== WHAT IS BEING ASKED ==
Provide a character-exact reproduction of the lines from the line with "は、知性的根源が根拠となって、人間について語られる。ゆえに、知性的根" to the end of the entries.

== PROVIDED ENTRIES ==
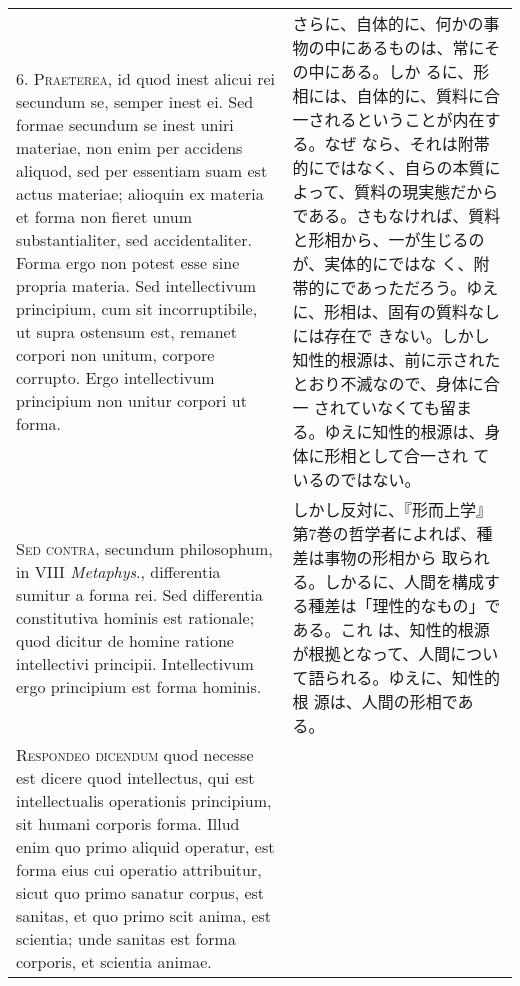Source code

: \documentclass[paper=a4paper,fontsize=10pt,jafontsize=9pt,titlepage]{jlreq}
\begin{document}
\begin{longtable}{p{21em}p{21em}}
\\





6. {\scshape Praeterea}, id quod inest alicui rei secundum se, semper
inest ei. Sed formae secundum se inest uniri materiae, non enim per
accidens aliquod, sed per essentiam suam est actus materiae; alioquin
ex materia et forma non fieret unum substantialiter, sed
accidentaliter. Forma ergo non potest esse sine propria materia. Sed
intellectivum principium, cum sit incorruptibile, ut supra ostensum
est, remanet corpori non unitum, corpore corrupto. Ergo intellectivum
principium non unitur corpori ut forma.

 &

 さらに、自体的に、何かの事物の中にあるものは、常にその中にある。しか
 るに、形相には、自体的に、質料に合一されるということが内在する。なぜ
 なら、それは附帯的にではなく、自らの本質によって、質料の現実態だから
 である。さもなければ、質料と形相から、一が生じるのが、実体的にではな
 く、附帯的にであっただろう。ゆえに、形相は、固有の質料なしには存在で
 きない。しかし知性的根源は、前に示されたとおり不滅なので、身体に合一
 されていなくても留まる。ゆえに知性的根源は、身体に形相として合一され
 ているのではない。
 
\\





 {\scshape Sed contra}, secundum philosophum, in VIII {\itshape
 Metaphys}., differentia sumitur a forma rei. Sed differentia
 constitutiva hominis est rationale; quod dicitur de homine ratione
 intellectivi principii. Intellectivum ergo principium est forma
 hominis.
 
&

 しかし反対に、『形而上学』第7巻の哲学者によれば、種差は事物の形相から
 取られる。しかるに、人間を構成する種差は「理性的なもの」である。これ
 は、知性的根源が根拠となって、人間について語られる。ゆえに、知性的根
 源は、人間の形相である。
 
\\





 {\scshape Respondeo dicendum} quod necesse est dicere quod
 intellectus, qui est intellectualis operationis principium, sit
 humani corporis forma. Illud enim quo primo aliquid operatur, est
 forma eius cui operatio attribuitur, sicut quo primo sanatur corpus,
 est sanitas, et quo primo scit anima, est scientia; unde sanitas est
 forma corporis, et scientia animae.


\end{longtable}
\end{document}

== RESPONSE TO THE TASK ==
 は、知性的根源が根拠となって、人間について語られる。ゆえに、知性的根
 源は、人間の形相である。
 
\\





 {\scshape Respondeo dicendum} quod necesse est dicere quod
 intellectus, qui est intellectualis operationis principium, sit
 humani corporis forma. Illud enim quo primo aliquid operatur, est
 forma eius cui operatio attribuitur, sicut quo primo sanatur corpus,
 est sanitas, et quo primo scit anima, est scientia; unde sanitas est
 forma corporis, et scientia animae.


\end{longtable}
\end{document}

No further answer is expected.